Task requirements → Reproduce every entry below exactly, minus the pictures.

(Data records)
BEGIN
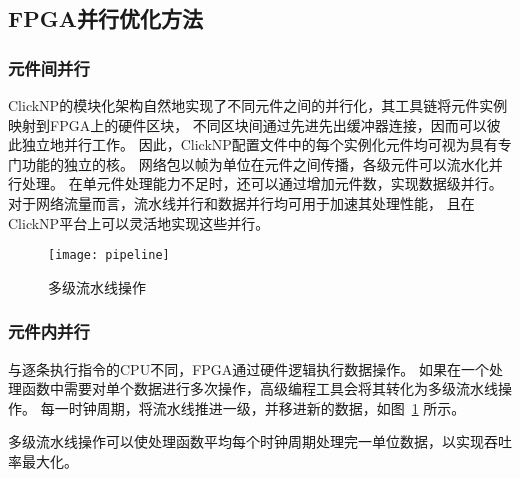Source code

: \subsection{FPGA并行优化方法}
\subsubsection{元件间并行}
ClickNP的模块化架构自然地实现了不同元件之间的并行化，其工具链将元件实例映射到FPGA上的硬件区块，
不同区块间通过先进先出缓冲器连接，因而可以彼此独立地并行工作。
因此，ClickNP配置文件中的每个实例化元件均可视为具有专门功能的独立的核。
网络包以帧为单位在元件之间传播，各级元件可以流水化并行处理。
在单元件处理能力不足时，还可以通过增加元件数，实现数据级并行。
对于网络流量而言，流水线并行和数据并行均可用于加速其处理性能，
且在ClickNP平台上可以灵活地实现这些并行。

\begin{figure}[htbp]
\centering
\texttt{[image: pipeline]}
\caption{多级流水线操作}\label{fig:pipeline}
\end{figure}

\subsubsection{元件内并行}
与逐条执行指令的CPU不同，FPGA通过硬件逻辑执行数据操作。
如果在一个处理函数中需要对单个数据进行多次操作，高级编程工具会将其转化为多级流水线操作。
每一时钟周期，将流水线推进一级，并移进新的数据，如图~\ref{fig:pipeline} 所示。

多级流水线操作可以使处理函数平均每个时钟周期处理完一单位数据，以实现吞吐率最大化。
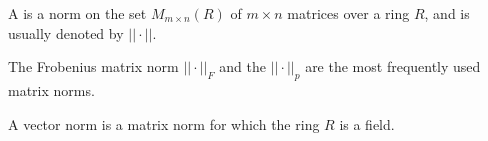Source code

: \documentclass[12pt]{article}
\begin{document}
A  is a norm on the set
$M_{m\times n}(R)$ of $m\times n$ matrices over a ring $R$, and is 
usually denoted by $||\cdot||$.

The Frobenius matrix norm $||\cdot||_F$ and the  $||\cdot||_p$
are the most frequently used matrix norms.

A vector norm is a matrix norm for which the ring $R$ is a field.
\end{document}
END
Written answer →
Source code

: \subsection{FPGA并行优化方法}
\subsubsection{元件间并行}
ClickNP的模块化架构自然地实现了不同元件之间的并行化，其工具链将元件实例映射到FPGA上的硬件区块，
不同区块间通过先进先出缓冲器连接，因而可以彼此独立地并行工作。
因此，ClickNP配置文件中的每个实例化元件均可视为具有专门功能的独立的核。
网络包以帧为单位在元件之间传播，各级元件可以流水化并行处理。
在单元件处理能力不足时，还可以通过增加元件数，实现数据级并行。
对于网络流量而言，流水线并行和数据并行均可用于加速其处理性能，
且在ClickNP平台上可以灵活地实现这些并行。

\begin{figure}[htbp]
\centering
\texttt{[image: pipeline]}
\caption{多级流水线操作}\label{fig:pipeline}
\end{figure}

\subsubsection{元件内并行}
与逐条执行指令的CPU不同，FPGA通过硬件逻辑执行数据操作。
如果在一个处理函数中需要对单个数据进行多次操作，高级编程工具会将其转化为多级流水线操作。
每一时钟周期，将流水线推进一级，并移进新的数据，如图~\ref{fig:pipeline} 所示。

多级流水线操作可以使处理函数平均每个时钟周期处理完一单位数据，以实现吞吐率最大化。
Source code

: \documentclass[12pt]{article}
\begin{document}
A  is a norm on the set
$M_{m\times n}(R)$ of $m\times n$ matrices over a ring $R$, and is 
usually denoted by $||\cdot||$.

The Frobenius matrix norm $||\cdot||_F$ and the  $||\cdot||_p$
are the most frequently used matrix norms.

A vector norm is a matrix norm for which the ring $R$ is a field.
\end{document}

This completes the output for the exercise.